New April 2021 Exchange Server vulnerabilities

The National Cyber Security Centre (NCSC) issued advice about exploitation of Exchange Server vulnerabilities in March, and Microsoft quickly provided a number of patches and mitigation actions.

You might remember the concerns that thousands of servers remained unpatched in the news in mid-March. Now there are another set of vulnerabilities, and patches too.

Four new vulnerabilities

On 13 April 2021, four new ‘remote code execution’ vulnerabilities were identified by Microsoft:

1. CVE-2021-28480
2. CVE-2021-28481
3. CVE-2021-28482
4. CVE-2021-28483

Also on 13 April, which was ‘Update Tuesday’ or ‘Patch Tuesday’, Microsoft released the April update packages and these include patches to address these vulnerabilities. There’s more information at the Microsoft Security Response Centre.

Which systems are affected?

Microsoft have stated that:

• Exchange Server 2013, Exchange Server 2016 and Exchange Server 2019 are affected.
• Exchange Server 2010 is not affected by these vulnerabilities.
• Exchange Online (and Microsoft 365/Office 365) are not affected by these vulnerabilities.

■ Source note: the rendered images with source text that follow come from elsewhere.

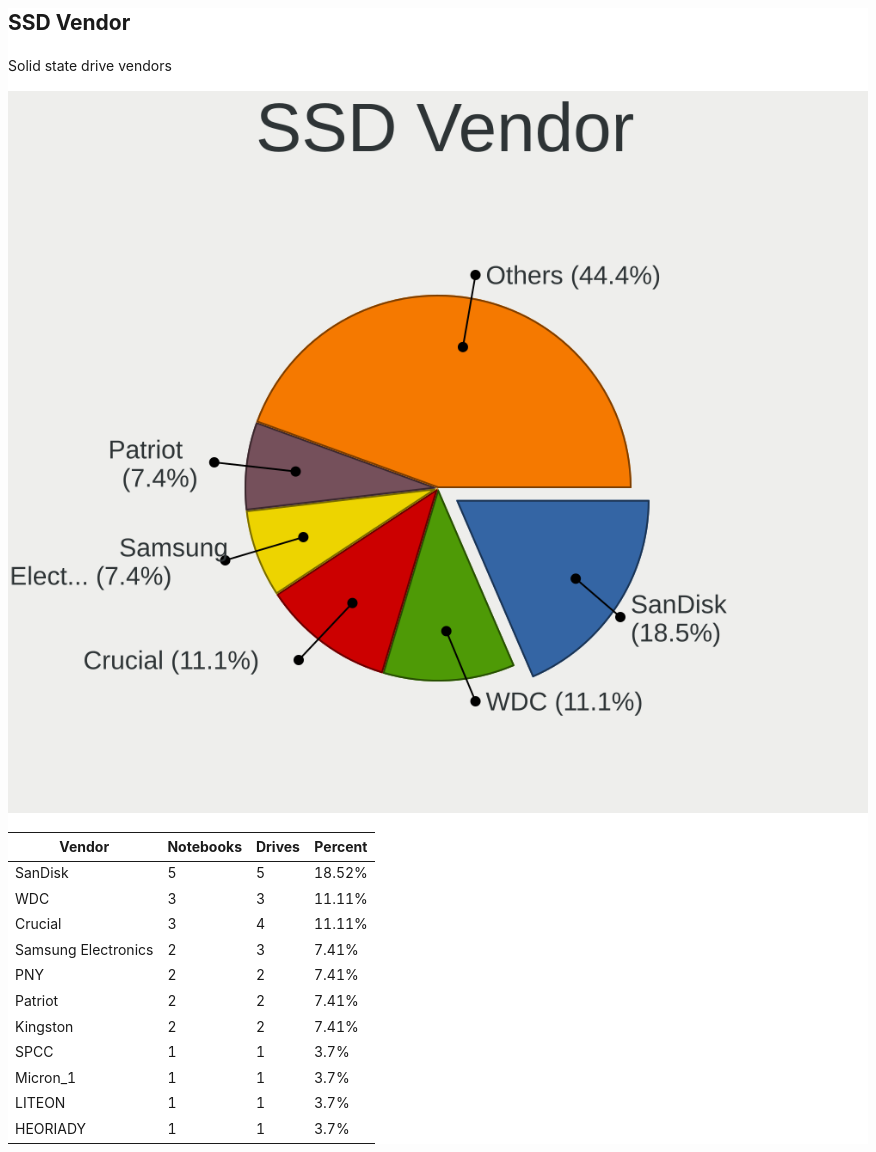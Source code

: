 SSD Vendor
----------

Solid state drive vendors

![SSD Vendor](./images/pie_chart/drive_ssd_vendor.svg)


| Vendor              | Notebooks | Drives | Percent |
|---------------------|-----------|--------|---------|
| SanDisk             | 5         | 5      | 18.52%  |
| WDC                 | 3         | 3      | 11.11%  |
| Crucial             | 3         | 4      | 11.11%  |
| Samsung Electronics | 2         | 3      | 7.41%   |
| PNY                 | 2         | 2      | 7.41%   |
| Patriot             | 2         | 2      | 7.41%   |
| Kingston            | 2         | 2      | 7.41%   |
| SPCC                | 1         | 1      | 3.7%    |
| Micron_1            | 1         | 1      | 3.7%    |
| LITEON              | 1         | 1      | 3.7%    |
| HEORIADY            | 1         | 1      | 3.7%    |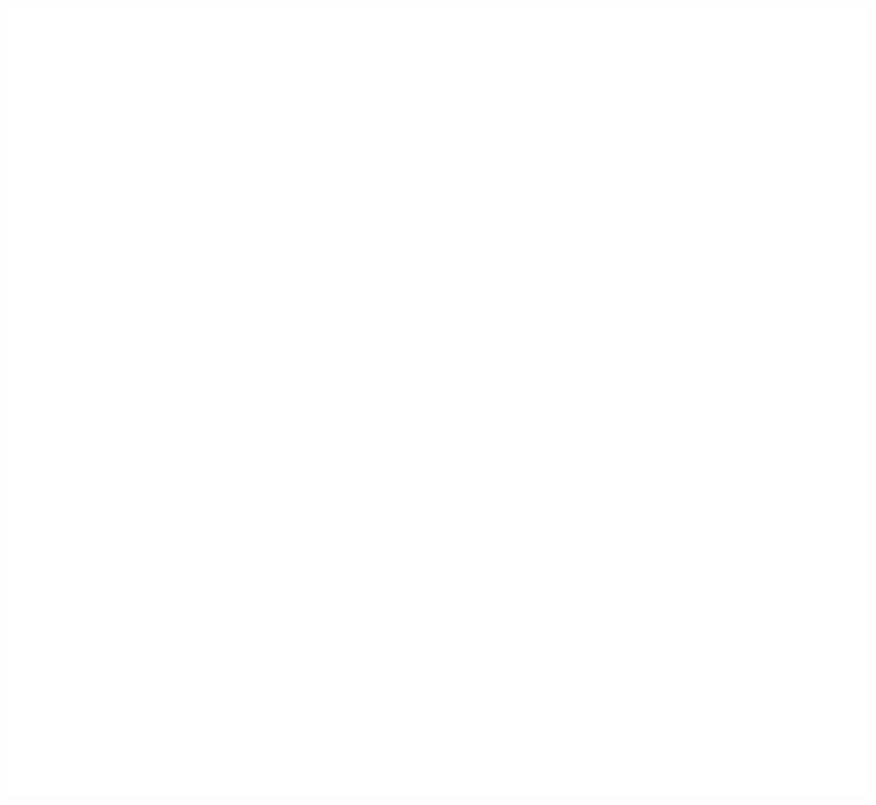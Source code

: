 <img src="assets/cumulus-deep-dive/spc_1.svg" style="width: 70%" />
<img src="assets/cumulus-deep-dive/spc_2.svg" style="width: 70%" />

You can find out more at the Microsoft Exchange Team’s blog post.

What is a remote code vulnerability?

Remote code vulnerabilities potentially allow an attacker to perform remote code execution. This means that an attacker may be able to run programs or scripts on an affected device over the Internet.

How serious are these vulnerabilities?

These vulnerabilities were reported to Microsoft by the US National Security Agency (NSA).

At the time, there weren’t any reported incidents of these vulnerabilities being exploited in real world conditions.

However, all four vulnerabilities are assessed as ‘Critical’ severity level, and given the attacker attention towards on on-premises Exchange Servers in March, it is likely that there will be real world exploitations soon.

It is therefore recommended that the updates are applied as a priority.

Recommended Actions

1. If you use Think IT, just get in touch to check whether your Exchange Server is potentially vulnerable, whether we’ve already patched it, or to schedule a time to have the updates installed.
2. Check if the updates apply to you. The updates are available for the following specific builds of Exchange Server:
   • Exchange Server 2013 CU23
   • Exchange Server 2016 CU19 and CU20
   • Exchange Server 2019 CU8 and CU9
   • The Exchange Server Health Checker script, which can be downloaded from GitHub (use the latest release), will identify the build and whether it is behind on updates.
3. Install the 13 April 2021 security updates as soon as possible. Note that Microsoft advise these updates require ‘Run as administrator’ in order to update correctly. There are three ways to obtain and install the updates:
   • Use Microsoft Update
   • Use the Microsoft Update Catalog
   • Use the Microsoft Download Centre
4. We recommend that automatic updates are turned on. This automates the installation of patches for security issues.